With its fountain and clusters of palm trees, the grand courtyard of the Palazzo Venezia is a veritable oasis of peace and tranquillity in the heart of Rome.
Venice Marries the Sea by Carlo Monaldi
The fountain (1730) of Venezia Sposa il Mare (Venice Marries the Sea) is the work of the Roman sculptor Carlo Monaldi (c.1683-c.1760). Venice takes the form of a young woman, who holds, betwixt thumb and forefinger, the ring with which she will wed the sea. The winged lion of St Mark, the symbol of La Serenissima, crouches obediently at her feet.
For hundreds of years, on the Feast of the Ascension, the Most Serene Republic celebrated its special relationship with the sea in a ceremony known as Lo Sposalizio del Mare (The Marriage of the Sea).

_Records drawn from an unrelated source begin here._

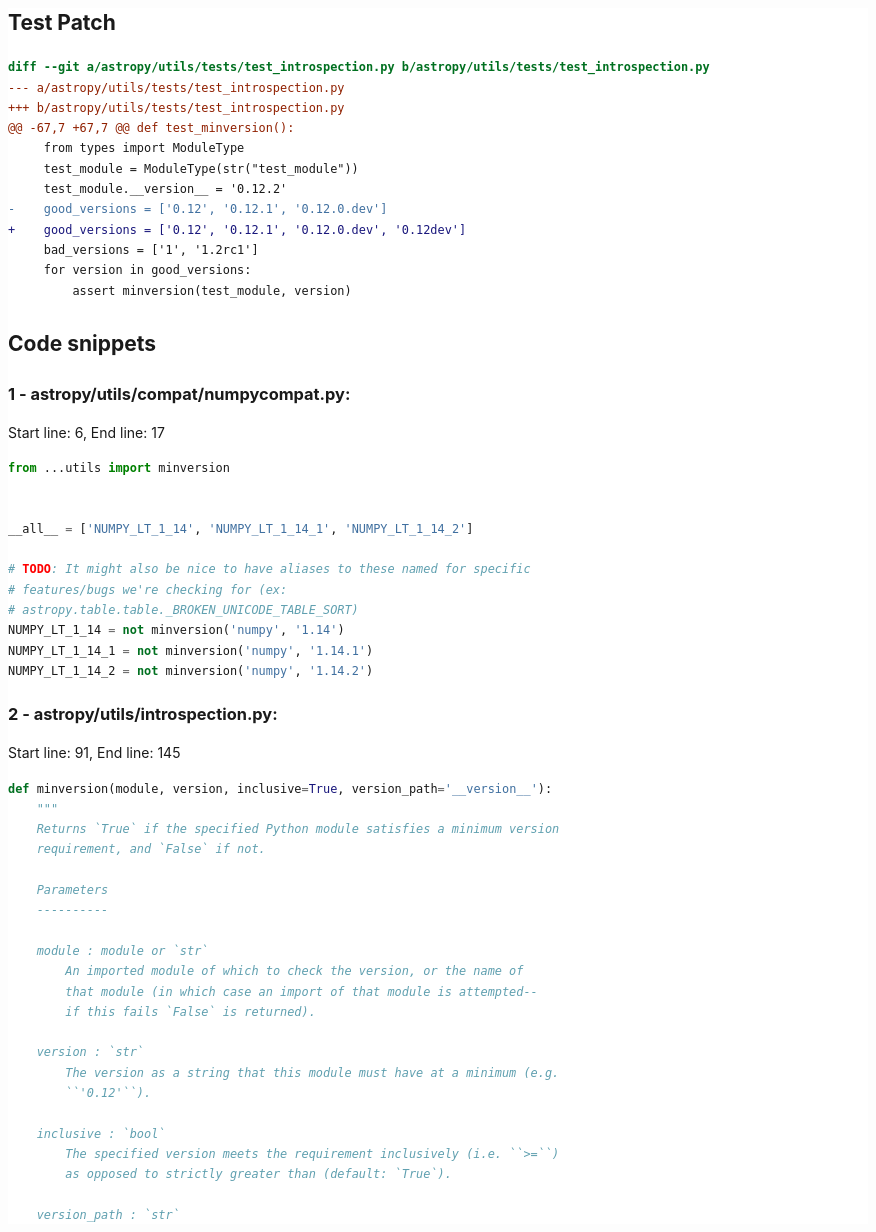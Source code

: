 ## Test Patch

```diff
diff --git a/astropy/utils/tests/test_introspection.py b/astropy/utils/tests/test_introspection.py
--- a/astropy/utils/tests/test_introspection.py
+++ b/astropy/utils/tests/test_introspection.py
@@ -67,7 +67,7 @@ def test_minversion():
     from types import ModuleType
     test_module = ModuleType(str("test_module"))
     test_module.__version__ = '0.12.2'
-    good_versions = ['0.12', '0.12.1', '0.12.0.dev']
+    good_versions = ['0.12', '0.12.1', '0.12.0.dev', '0.12dev']
     bad_versions = ['1', '1.2rc1']
     for version in good_versions:
         assert minversion(test_module, version)

```


## Code snippets

### 1 - astropy/utils/compat/numpycompat.py:

Start line: 6, End line: 17

```python
from ...utils import minversion


__all__ = ['NUMPY_LT_1_14', 'NUMPY_LT_1_14_1', 'NUMPY_LT_1_14_2']

# TODO: It might also be nice to have aliases to these named for specific
# features/bugs we're checking for (ex:
# astropy.table.table._BROKEN_UNICODE_TABLE_SORT)
NUMPY_LT_1_14 = not minversion('numpy', '1.14')
NUMPY_LT_1_14_1 = not minversion('numpy', '1.14.1')
NUMPY_LT_1_14_2 = not minversion('numpy', '1.14.2')
```
### 2 - astropy/utils/introspection.py:

Start line: 91, End line: 145

```python
def minversion(module, version, inclusive=True, version_path='__version__'):
    """
    Returns `True` if the specified Python module satisfies a minimum version
    requirement, and `False` if not.

    Parameters
    ----------

    module : module or `str`
        An imported module of which to check the version, or the name of
        that module (in which case an import of that module is attempted--
        if this fails `False` is returned).

    version : `str`
        The version as a string that this module must have at a minimum (e.g.
        ``'0.12'``).

    inclusive : `bool`
        The specified version meets the requirement inclusively (i.e. ``>=``)
        as opposed to strictly greater than (default: `True`).

    version_path : `str`
```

The doge and his entourage would be rowed out to the mouth of the Adriatic in the Bucintoro, a splendidly ornate and gilded ceremonial barge, followed by a flotilla of assorted boats. The supreme Head of State would then throw a gold ring into the water, proclaiming, 'Desponsamus te, mare. In signum veri perpetuique dominii' (We espouse thee, O sea, as a sign of true and perpetual dominion).
The ceremony came to an end at the end of the 18th century with the fall of the Republic, but was revived, albeit in a somewhat watered down form (no pun intended), in the 1960s.